§ Dataset excerpts
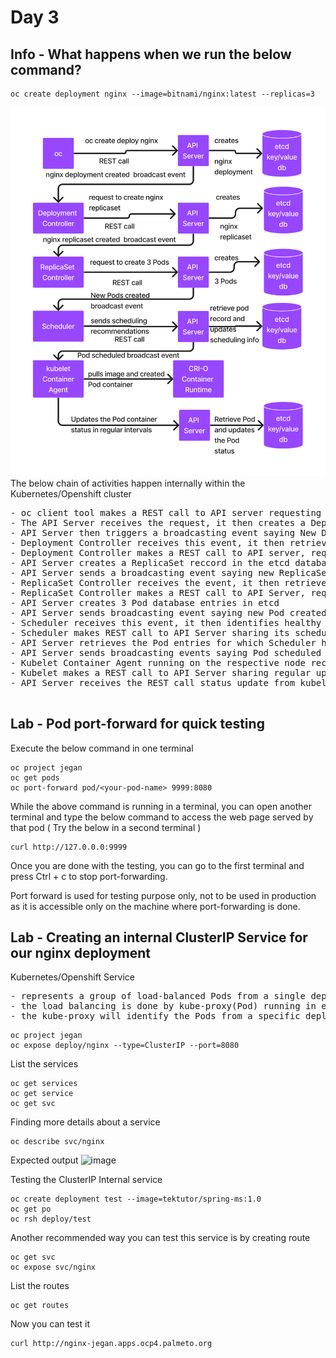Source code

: # Day 3

## Info - What happens when we run the below command?
```
oc create deployment nginx --image=bitnami/nginx:latest --replicas=3
```
![Openshift Internals](openshift-internals.png)
The below chain of activities happen internally within the Kubernetes/Openshift cluster
<pre>
- oc client tool makes a REST call to API server requesting it to create a deployment named nginx
- The API Server receives the request, it then creates a Deployment database record(YAML) in etcd database
- API Server then triggers a broadcasting event saying New Deployment created
- Deployment Controller receives this event, it then retrieves the details from the event
- Deployment Controller makes a REST call to API server, requesting API Server to create a ReplicaSet for the deployment nginx
- API Server creates a ReplicaSet reccord in the etcd database
- API Server sends a broadcasting event saying new ReplicaSet created
- ReplicaSet Controller receives the event, it then retrieves the details from the event
- ReplicaSet Controller makes a REST call to API Server, requesting API Server to create 3 Pods
- API Server creates 3 Pod database entries in etcd
- API Server sends broadcasting event saying new Pod created( this happens for each Pod )
- Scheduler receives this event, it then identifies healthy nodes where these Pods can be scheduled
- Scheduler makes REST call to API Server sharing its scheduling recommendations
- API Server retrieves the Pod entries for which Scheduler has shared the scheduling recommendation, it then updates those Pod database entries in the etcd database
- API Server sends broadcasting events saying Pod scheduled to so and so Node
- Kubelet Container Agent running on the respective node receives this event, it then downloads the necessary container image with the help of CRI-O container runtime, it then creates the necessary container including pause containers
- Kubelet makes a REST call to API Server sharing regular updates about the health of each container running on that node, each container has a mapping details for respective Pods
- API Server receives the REST call status update from kubelet, it then updates the Pod status in the ectd database
  
</pre>

## Lab - Pod port-forward for quick testing
Execute the below command in one terminal
```
oc project jegan
oc get pods
oc port-forward pod/<your-pod-name> 9999:8080
```
While the above command is running in a terminal, you can open another terminal and type the below command to access the web page served by that pod ( Try the below in a second terminal )
```
curl http://127.0.0.0:9999
```

Once you are done with the testing, you can go to the first terminal and press Ctrl + c to stop port-forwarding.

Port forward is used for testing purpose only, not to be used in production as it is accessible only on the machine where port-forwarding is done.

## Lab - Creating an internal ClusterIP Service for our nginx deployment

Kubernetes/Openshift Service
<pre>
- represents a group of load-balanced Pods from a single deployment
- the load balancing is done by kube-proxy(Pod) running in every node
- the kube-proxy will identify the Pods from a specific deployment using the selector label mentioned in nginx or respective deployment
</pre>

```
oc project jegan
oc expose deploy/nginx --type=ClusterIP --port=8080
```

List the services
```
oc get services
oc get service
oc get svc
```

Finding more details about a service
```
oc describe svc/nginx
```

Expected output
![image](https://github.com/user-attachments/assets/721d4379-3124-4f6e-b343-a9a412df9ae9)

Testing the ClusterIP Internal service
```
oc create deployment test --image=tektutor/spring-ms:1.0
oc get po
oc rsh deploy/test
```

Another recommended way you can test this service is by creating route
```
oc get svc
oc expose svc/nginx
```

List the routes
```
oc get routes
```

Now you can test it 
```
curl http://nginx-jegan.apps.ocp4.palmeto.org
```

§ Directions
Copy nothing but the lines from the start of the entries through the line with "- Deployment Controller makes". Write them out exactly, without pictures.

§ Exercise result
Source code

: # Day 3

## Info - What happens when we run the below command?
```
oc create deployment nginx --image=bitnami/nginx:latest --replicas=3
```
![Openshift Internals](openshift-internals.png)
The below chain of activities happen internally within the Kubernetes/Openshift cluster
<pre>
- oc client tool makes a REST call to API server requesting it to create a deployment named nginx
- The API Server receives the request, it then creates a Deployment database record(YAML) in etcd database
- API Server then triggers a broadcasting event saying New Deployment created
- Deployment Controller receives this event, it then retrieves the details from the event
- Deployment Controller makes a REST call to API server, requesting API Server to create a ReplicaSet for the deployment nginx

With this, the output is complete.